# What to produce
Copy all lines holding the word "不进则退" from the entries.

[Stored data entries]
▽

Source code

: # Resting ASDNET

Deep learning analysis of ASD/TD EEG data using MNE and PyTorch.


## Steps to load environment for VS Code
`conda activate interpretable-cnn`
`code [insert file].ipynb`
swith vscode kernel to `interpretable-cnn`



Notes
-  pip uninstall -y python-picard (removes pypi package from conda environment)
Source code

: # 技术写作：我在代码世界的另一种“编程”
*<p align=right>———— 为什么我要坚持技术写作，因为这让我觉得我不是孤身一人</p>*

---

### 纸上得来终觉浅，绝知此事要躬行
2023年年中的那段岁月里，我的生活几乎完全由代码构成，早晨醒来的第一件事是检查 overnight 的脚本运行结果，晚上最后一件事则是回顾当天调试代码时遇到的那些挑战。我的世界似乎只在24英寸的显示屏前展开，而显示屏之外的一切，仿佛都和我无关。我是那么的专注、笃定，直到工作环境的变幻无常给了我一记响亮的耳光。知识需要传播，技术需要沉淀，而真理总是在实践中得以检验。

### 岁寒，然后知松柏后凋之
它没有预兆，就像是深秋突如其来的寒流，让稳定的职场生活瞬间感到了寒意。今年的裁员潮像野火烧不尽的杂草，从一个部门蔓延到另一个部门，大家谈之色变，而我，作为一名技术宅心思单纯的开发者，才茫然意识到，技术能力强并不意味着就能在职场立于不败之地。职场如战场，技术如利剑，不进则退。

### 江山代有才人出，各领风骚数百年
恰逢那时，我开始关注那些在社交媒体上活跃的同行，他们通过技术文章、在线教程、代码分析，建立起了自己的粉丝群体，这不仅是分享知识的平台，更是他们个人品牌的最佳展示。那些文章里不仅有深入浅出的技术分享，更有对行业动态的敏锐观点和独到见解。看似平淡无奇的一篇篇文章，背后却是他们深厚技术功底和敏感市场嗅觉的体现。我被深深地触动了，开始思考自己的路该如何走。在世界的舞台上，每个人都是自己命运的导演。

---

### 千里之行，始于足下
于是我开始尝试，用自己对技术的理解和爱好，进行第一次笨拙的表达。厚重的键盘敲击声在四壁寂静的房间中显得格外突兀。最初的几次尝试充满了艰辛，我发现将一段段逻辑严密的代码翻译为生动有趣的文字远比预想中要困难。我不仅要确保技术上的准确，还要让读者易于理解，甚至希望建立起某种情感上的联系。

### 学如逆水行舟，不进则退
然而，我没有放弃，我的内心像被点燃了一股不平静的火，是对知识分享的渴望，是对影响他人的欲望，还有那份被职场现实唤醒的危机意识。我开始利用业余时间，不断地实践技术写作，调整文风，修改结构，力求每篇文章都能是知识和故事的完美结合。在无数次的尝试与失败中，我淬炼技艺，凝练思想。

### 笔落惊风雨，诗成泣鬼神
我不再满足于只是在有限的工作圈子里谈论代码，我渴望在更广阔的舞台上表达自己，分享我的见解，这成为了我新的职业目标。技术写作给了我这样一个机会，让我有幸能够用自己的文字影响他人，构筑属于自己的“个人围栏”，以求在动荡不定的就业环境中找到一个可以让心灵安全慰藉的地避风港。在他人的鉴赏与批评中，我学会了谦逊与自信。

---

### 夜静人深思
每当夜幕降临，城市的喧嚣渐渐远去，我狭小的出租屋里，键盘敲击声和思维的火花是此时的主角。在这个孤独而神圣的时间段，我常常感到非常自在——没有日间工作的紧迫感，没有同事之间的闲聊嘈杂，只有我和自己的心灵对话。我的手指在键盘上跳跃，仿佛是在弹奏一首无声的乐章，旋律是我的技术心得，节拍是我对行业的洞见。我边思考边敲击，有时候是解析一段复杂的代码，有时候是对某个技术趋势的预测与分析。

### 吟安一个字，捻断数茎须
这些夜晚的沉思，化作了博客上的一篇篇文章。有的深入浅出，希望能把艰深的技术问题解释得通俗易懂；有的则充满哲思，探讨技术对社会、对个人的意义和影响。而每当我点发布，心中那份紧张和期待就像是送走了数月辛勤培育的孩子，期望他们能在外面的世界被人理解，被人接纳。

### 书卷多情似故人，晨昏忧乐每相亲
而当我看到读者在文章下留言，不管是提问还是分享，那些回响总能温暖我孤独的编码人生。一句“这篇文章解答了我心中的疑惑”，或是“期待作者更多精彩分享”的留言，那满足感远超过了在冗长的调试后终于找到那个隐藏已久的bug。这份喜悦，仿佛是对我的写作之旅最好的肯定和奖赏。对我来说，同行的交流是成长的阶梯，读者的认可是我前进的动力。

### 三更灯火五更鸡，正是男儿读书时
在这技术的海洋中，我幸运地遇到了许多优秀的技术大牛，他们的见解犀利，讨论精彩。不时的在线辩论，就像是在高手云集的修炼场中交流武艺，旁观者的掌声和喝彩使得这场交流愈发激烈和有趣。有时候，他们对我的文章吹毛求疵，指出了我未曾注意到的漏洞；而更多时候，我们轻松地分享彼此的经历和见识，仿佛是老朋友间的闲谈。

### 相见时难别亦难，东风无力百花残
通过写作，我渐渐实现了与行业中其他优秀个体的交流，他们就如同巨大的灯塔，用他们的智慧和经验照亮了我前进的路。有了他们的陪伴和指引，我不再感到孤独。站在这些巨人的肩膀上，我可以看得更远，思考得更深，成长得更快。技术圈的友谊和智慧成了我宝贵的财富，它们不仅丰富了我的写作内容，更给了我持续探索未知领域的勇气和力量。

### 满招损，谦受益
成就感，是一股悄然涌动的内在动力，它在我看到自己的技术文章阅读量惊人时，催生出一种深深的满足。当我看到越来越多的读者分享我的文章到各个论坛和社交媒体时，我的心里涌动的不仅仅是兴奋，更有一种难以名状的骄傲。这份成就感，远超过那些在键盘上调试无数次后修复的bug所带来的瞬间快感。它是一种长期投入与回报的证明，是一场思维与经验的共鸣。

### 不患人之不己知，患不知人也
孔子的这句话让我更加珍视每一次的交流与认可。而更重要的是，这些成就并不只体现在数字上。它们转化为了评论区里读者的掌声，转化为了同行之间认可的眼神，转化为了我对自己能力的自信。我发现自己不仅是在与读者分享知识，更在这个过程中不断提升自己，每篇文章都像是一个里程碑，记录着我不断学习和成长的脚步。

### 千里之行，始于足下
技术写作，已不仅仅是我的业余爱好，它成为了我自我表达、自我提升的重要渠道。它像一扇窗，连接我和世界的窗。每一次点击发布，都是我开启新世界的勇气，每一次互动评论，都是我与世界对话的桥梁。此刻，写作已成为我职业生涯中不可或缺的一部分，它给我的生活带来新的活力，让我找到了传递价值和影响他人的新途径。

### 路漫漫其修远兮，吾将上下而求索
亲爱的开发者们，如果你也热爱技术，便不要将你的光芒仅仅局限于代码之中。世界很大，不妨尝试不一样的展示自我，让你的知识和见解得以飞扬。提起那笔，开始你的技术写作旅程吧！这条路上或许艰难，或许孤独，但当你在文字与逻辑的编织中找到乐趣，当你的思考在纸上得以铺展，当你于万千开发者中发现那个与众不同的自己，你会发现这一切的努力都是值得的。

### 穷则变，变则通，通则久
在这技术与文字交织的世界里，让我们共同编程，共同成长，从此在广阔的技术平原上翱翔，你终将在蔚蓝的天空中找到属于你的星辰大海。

△

# Task solution
它没有预兆，就像是深秋突如其来的寒流，让稳定的职场生活瞬间感到了寒意。今年的裁员潮像野火烧不尽的杂草，从一个部门蔓延到另一个部门，大家谈之色变，而我，作为一名技术宅心思单纯的开发者，才茫然意识到，技术能力强并不意味着就能在职场立于不败之地。职场如战场，技术如利剑，不进则退。
### 学如逆水行舟，不进则退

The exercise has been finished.